Othniel Dossevi

Personal information
- Full name: Othniel Dossevi
- Date of birth: 13 January 1947 (age 79)
- Place of birth: Lomé, French Togoland
- Height: 1.74 m (5 ft 9 in)
- Position(s): Winger; forward;

Youth career
- 1962–1963: Étoile Filante de Lomé

Senior career*
- Years: Team / Apps / (Gls)
- 1963–1967: Tours
- 1967–1971: Montferrand
- 1971–1972: Ambert
- 1972–1975: Paris Saint-Germain / 19 / (7)
- 1975–1977: Paris FC / 33 / (12)
- 1977–1978: Jeanne d'Arc
- 1980–1981: Pithiviers
- 1981–1982: Avion

= Othniel Dossevi =

Togolese footballer (born 1947)

Othniel Dossevi (born 13 January 1947) is a Togolese former professional footballer who played as a winger and forward.

== Career ==
Dossevi started playing football in France for Tours in 1963. He was the first African to play for Paris Saint-Germain, and also scored the first PSG goal ever scored at the Parc des Princes, in a match against Red Star on 10 November 1973. Dossevi played for PSG for three seasons, and later played for Paris FC between 1975 and 1977. From 1977 to 1978, he was a player at Senegalese club Jeanne d'Arc, but from 1978 to 1980, he was executive director at the club. In 1980, Dossevi returned to France to play amateur football with Pithiviers and Avion before retiring in 1982.

Dossevi never played for the Togo national team due to his opposition to Togolese dictator Gnassingbé Eyadéma. He has stated: "I would not have been able to play for the team of a man who reigned over Togo from 1967 until his death in 2005, who stole and killed people and who did not envisage democracy. But [not having represented Togo] it is a great regret."

==Personal life==
Dossevi was born in Lomé, French Togoland, He moved to Tours, France in 1963, and later became a naturalized French citizen. After retiring from football, he worked as a French, Greek, Latin, and literature teacher at the Lycée Camille-Jullian in Bordeaux. Dossevi's brother Pierre-Antoine is a retired footballer and his nephews Thomas and Mathieu are also footballers. Othniel's children, Damiel and Narayane, are also athletes.

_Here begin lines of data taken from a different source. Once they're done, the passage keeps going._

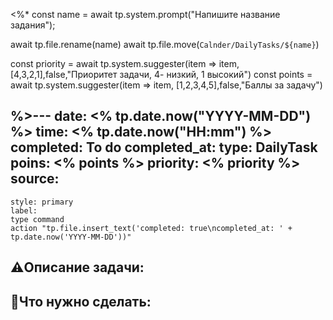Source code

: <%*
const name = await tp.system.prompt("Напишите название задания");

await tp.file.rename(name)
await tp.file.move(`Calnder/DailyTasks/${name}`)

const priority = await tp.system.suggester(item => item, [4,3,2,1],false,"Приоритет задачи, 4- низкий, 1 высокий")
const points = await tp.system.suggester(item => item, [1,2,3,4,5],false,"Баллы за задачу")

%>---
date: <% tp.date.now("YYYY-MM-DD") %>
time: <% tp.date.now("HH:mm") %>
completed: To do
completed_at: 
type: DailyTask
poins: <% points %>
priority: <% priority %>
source: 
---
```meta-bind-button
style: primary
label: 
type command 
action "tp.file.insert_text('completed: true\ncompleted_at: ' + tp.date.now('YYYY-MM-DD'))"
```

## ⚠️Описание задачи:



## 📝Что нужно сделать:
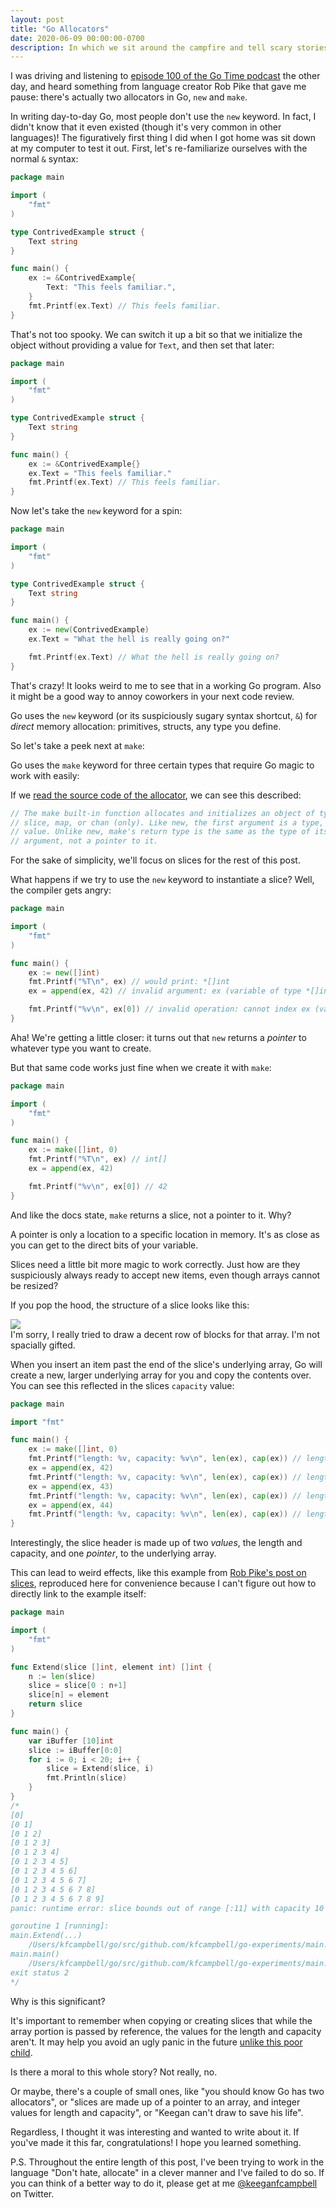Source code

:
```yaml
---
layout: post
title: "Go Allocators"
date: 2020-06-09 00:00:00-0700
description: In which we sit around the campfire and tell scary stories about Go memory allocation.
---
```


I was driving and listening to [episode 100 of the Go Time podcast](https://changelog.com/gotime/100) the other day, and heard something from language creator Rob Pike that gave me pause: there's actually two allocators in Go, `new` and `make`. 

In writing day-to-day Go, most people don't use the `new` keyword. In fact, I didn't know that it even existed (though it's very common in other languages)! The figuratively first thing I did when I got home was sit down at my computer to test it out. First, let's re-familiarize ourselves with the normal `&` syntax:

```go
package main

import (
	"fmt"
)

type ContrivedExample struct {
	Text string
}

func main() {
	ex := &ContrivedExample{
		Text: "This feels familiar.",
	}
	fmt.Printf(ex.Text) // This feels familiar.
}
```

That's not too spooky. We can switch it up a bit so that we initialize the object without providing a value for `Text`, and then set that later:


```go
package main

import (
	"fmt"
)

type ContrivedExample struct {
	Text string
}

func main() {
	ex := &ContrivedExample{}
	ex.Text = "This feels familiar."
	fmt.Printf(ex.Text) // This feels familiar.
}
```

Now let's take the `new` keyword for a spin:

```go
package main

import (
	"fmt"
)

type ContrivedExample struct {
	Text string
}

func main() {
	ex := new(ContrivedExample)
	ex.Text = "What the hell is really going on?"

	fmt.Printf(ex.Text) // What the hell is really going on?
}
```

That's crazy! It looks weird to me to see that in a working Go program. Also it might be a good way to annoy coworkers in your next code review.

Go uses the `new` keyword (or its suspiciously sugary syntax shortcut, `&`) for _direct_ memory allocation: primitives, structs, any type you define.

So let's take a peek next at `make`:

Go uses the `make` keyword for three certain types that require Go magic to work with easily: 

If we [read the source code of the allocator](https://github.com/golang/go/blob/7b872b6d955d3e749ea62dbfced68ab5c61eae91/src/builtin/builtin.go#L172), we can see this described:

```go
// The make built-in function allocates and initializes an object of type
// slice, map, or chan (only). Like new, the first argument is a type, not a
// value. Unlike new, make's return type is the same as the type of its
// argument, not a pointer to it. 
```

For the sake of simplicity, we'll focus on slices for the rest of this post.

What happens if we try to use the `new` keyword to instantiate a slice? Well, the compiler gets angry:

```go
package main

import (
	"fmt"
)

func main() {
	ex := new([]int)
	fmt.Printf("%T\n", ex) // would print: *[]int
	ex = append(ex, 42) // invalid argument: ex (variable of type *[]int) is not a slice

	fmt.Printf("%v\n", ex[0]) // invalid operation: cannot index ex (variable of type *[]int)
}
```

Aha! We're getting a little closer: it turns out that `new` returns a _pointer_ to whatever type you want to create.

But that same code works just fine when we create it with `make`:

```go
package main

import (
	"fmt"
)

func main() {
	ex := make([]int, 0)
	fmt.Printf("%T\n", ex) // int[]
	ex = append(ex, 42)

	fmt.Printf("%v\n", ex[0]) // 42
}
```

And like the docs state, `make` returns a slice, not a pointer to it. Why?

A pointer is only a location to a specific location in memory. It's as close as you can get to the direct bits of your variable.

Slices need a little bit more magic to work correctly. Just how are they suspiciously always ready to accept new items, even though arrays cannot be resized?

If you pop the hood, the structure of a slice looks like this:

<div class="img_row">
    <img class="col three" src="{{ site.baseurl }}assets/img/slice_header.png">
</div>
<div class="col three caption">
    I'm sorry, I really tried to draw a decent row of blocks for that array. I'm not spacially gifted.
</div>

When you insert an item past the end of the slice's underlying array, Go will create a new, larger underlying array for you and copy the contents over. You can see this reflected in the slices `capacity` value:

```go
package main

import "fmt"

func main() {
	ex := make([]int, 0)
	fmt.Printf("length: %v, capacity: %v\n", len(ex), cap(ex)) // length: 0, capacity: 0
	ex = append(ex, 42)
	fmt.Printf("length: %v, capacity: %v\n", len(ex), cap(ex)) // length: 1, capacity: 1
	ex = append(ex, 43)
	fmt.Printf("length: %v, capacity: %v\n", len(ex), cap(ex)) // length: 2, capacity: 2
	ex = append(ex, 44)
	fmt.Printf("length: %v, capacity: %v\n", len(ex), cap(ex)) // length: 3, capacity: 4
}
```

Interestingly, the slice header is made up of two _values_, the length and capacity, and one _pointer_, to the underlying array.

This can lead to weird effects, like this example from [Rob Pike's post on slices](https://blog.golang.org/slices), reproduced here for convenience because I can't figure out how to directly link to the example itself: 

```go
package main

import (
	"fmt"
)

func Extend(slice []int, element int) []int {
    n := len(slice)
    slice = slice[0 : n+1]
    slice[n] = element
    return slice
}

func main() {
    var iBuffer [10]int
    slice := iBuffer[0:0]
    for i := 0; i < 20; i++ {
        slice = Extend(slice, i)
        fmt.Println(slice)
    }
}
/*
[0]
[0 1]
[0 1 2]
[0 1 2 3]
[0 1 2 3 4]
[0 1 2 3 4 5]
[0 1 2 3 4 5 6]
[0 1 2 3 4 5 6 7]
[0 1 2 3 4 5 6 7 8]
[0 1 2 3 4 5 6 7 8 9]
panic: runtime error: slice bounds out of range [:11] with capacity 10

goroutine 1 [running]:
main.Extend(...)
	/Users/kfcampbell/go/src/github.com/kfcampbell/go-experiments/main.go:9
main.main()
	/Users/kfcampbell/go/src/github.com/kfcampbell/go-experiments/main.go:18 +0x100
exit status 2
*/
```

Why is this significant? 

It's important to remember when copying or creating slices that while the array portion is passed by reference, the values for the length and capacity aren't. It may help you avoid an ugly panic in the future [unlike this poor child](https://preview.redd.it/oepz8q6lopy41.png?width=538&auto=webp&s=1e0901f3b884b2b636691f50ecb5fff068b8d2b3).

Is there a moral to this whole story? Not really, no.

Or maybe, there's a couple of small ones, like "you should know Go has two allocators", or "slices are made up of a pointer to an array, and integer values for length and capacity", or "Keegan can't draw to save his life". 

Regardless, I thought it was interesting and wanted to write about it. If you've made it this far, congratulations! I hope you learned something.

P.S. Throughout the entire length of this post, I've been trying to work in the language "Don't hate, allocate" in a clever manner and I've failed to do so. If you can think of a better way to do it, please get at me [@keeganfcampbell](https://twitter.com/keeganfcampbell) on Twitter.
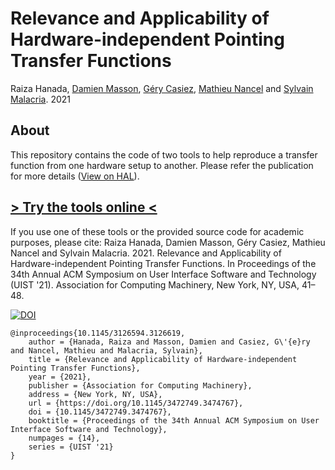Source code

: # Relevance and Applicability of Hardware-independent Pointing Transfer Functions
Raiza Hanada, [Damien Masson](https://cs.uwaterloo.ca/~dmasson/), [Géry Casiez](https://cristal.univ-lille.fr/~casiez/), [Mathieu Nancel](https://mathieu.nancel.net/) and [Sylvain Malacria](http://www.malacria.com/). 2021

## About
This repository contains the code of two tools to help reproduce a transfer function from one hardware setup to another.
Please refer the publication for more details ([View on HAL](https://hal.inria.fr/hal-03322657v1)).


## [> Try the tools online <](https://expe.lille.inria.fr/TransferFunctionTools/)

If you use one of these tools or the provided source code for academic purposes, please cite: Raiza Hanada, Damien Masson, Géry Casiez, Mathieu Nancel and Sylvain Malacria. 2021. Relevance and Applicability of Hardware-independent Pointing Transfer Functions. In Proceedings of the 34th Annual ACM Symposium on User Interface Software and Technology (UIST '21). Association for Computing Machinery, New York, NY, USA, 41–48.

[![DOI](https://img.shields.io/badge/doi-10.1145/3472749.3474767-blue)]( https://doi.org/10.1145/3472749.3474767)
```
@inproceedings{10.1145/3126594.3126619,
    author = {Hanada, Raiza and Masson, Damien and Casiez, G\'{e}ry and Nancel, Mathieu and Malacria, Sylvain},
    title = {Relevance and Applicability of Hardware-independent Pointing Transfer Functions},
    year = {2021},
    publisher = {Association for Computing Machinery},
    address = {New York, NY, USA},
    url = {https://doi.org/10.1145/3472749.3474767},
    doi = {10.1145/3472749.3474767},
    booktitle = {Proceedings of the 34th Annual ACM Symposium on User Interface Software and Technology},
    numpages = {14},
    series = {UIST '21}
}
```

On 21 July 2020, before the kick-off of a friendly match between PSG and Celtic at the Parc des Princes, Dossevi was handed a 2020–21 Paris Saint-Germain home shirt with his name on it, and took part in PSG TV's pre-match build-up. He also gave the ceremonial kick-off of the match. The club had organized this to commemorate 50 years of PSG, and Dossevi was honoured for being the first African player and the first goal-scorer of the club at the Parc des Princes.